Best Practices for Linq Enumerables and Queryables - jonwagner
http://code.jonwagner.com/2012/08/24/best-practices-for-linq-enumerables-and-queryables/
======
solutionyogi
It is a terrible article.

1\. Why would the author recommend using extension method instead of using the
'query' syntax? The main purpose behind creating the query syntax was to make
your code easier to read. Query syntax is not at all about 'pretty' or
'clever'. It's about readability. [And why call the query syntax as 'language
extension'?]

2\. Why invent terms like 'seal' LINQ queries? By default, all LINQ querie
execution is deferred. And yes, you have to understand this deferred execution
and how it affects your code. But his code example is TERRIBLE.

var allCustomers = customers; var waCustomers = allCustomers.Where (c =>
c.Region == "WA"); var waCustomerIDs = waCustomers.Select (c => c.ID);

Why copy the variable to allCustomers? And if you need Id and name, you can
write code like this:

var customerIdAndNames = from c in customers where c.Region.Equals("WA",
StringComparison.OrdinalIgnoreCase) select new { ID = c.ID, Name = c.Name };

There was absolutely no reason to create two different IEnumerables for a
scenario where you needed different properties.

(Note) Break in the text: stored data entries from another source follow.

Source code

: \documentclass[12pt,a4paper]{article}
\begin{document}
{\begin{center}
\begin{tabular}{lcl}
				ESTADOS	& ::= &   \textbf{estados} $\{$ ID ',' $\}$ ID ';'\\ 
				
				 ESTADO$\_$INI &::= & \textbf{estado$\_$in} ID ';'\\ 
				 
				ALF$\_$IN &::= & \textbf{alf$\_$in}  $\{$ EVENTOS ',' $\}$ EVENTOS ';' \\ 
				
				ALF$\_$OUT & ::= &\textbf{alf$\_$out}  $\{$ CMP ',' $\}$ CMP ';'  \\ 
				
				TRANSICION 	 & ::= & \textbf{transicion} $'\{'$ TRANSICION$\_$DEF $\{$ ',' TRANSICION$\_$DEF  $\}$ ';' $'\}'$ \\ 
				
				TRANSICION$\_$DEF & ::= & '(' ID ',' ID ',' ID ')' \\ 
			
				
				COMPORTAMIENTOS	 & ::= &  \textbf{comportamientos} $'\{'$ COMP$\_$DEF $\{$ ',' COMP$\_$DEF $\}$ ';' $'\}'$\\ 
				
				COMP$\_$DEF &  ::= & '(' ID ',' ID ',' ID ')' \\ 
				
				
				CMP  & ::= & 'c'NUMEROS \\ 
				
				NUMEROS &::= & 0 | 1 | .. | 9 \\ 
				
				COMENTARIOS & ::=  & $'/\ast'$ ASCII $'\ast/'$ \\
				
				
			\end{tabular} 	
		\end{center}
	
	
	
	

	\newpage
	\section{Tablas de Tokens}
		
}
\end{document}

3\. Again, one has to understand that result of a query is just that, a
'query'. And you don't have to call 'ToList' method to execute the query. In
fact, if you want to iterate the query results only once, it's better to use
foreach and enumerate over the query results instead of calling ToList method
as you will be not have to consume memory to store the entire list.

4\. Horrible idea to suggest that you should always return List instead of
IEnumerable. This choice should be left up to API caller in most cases.

This whole article is garbage. It is OPPOSITE of best practices in LINQ.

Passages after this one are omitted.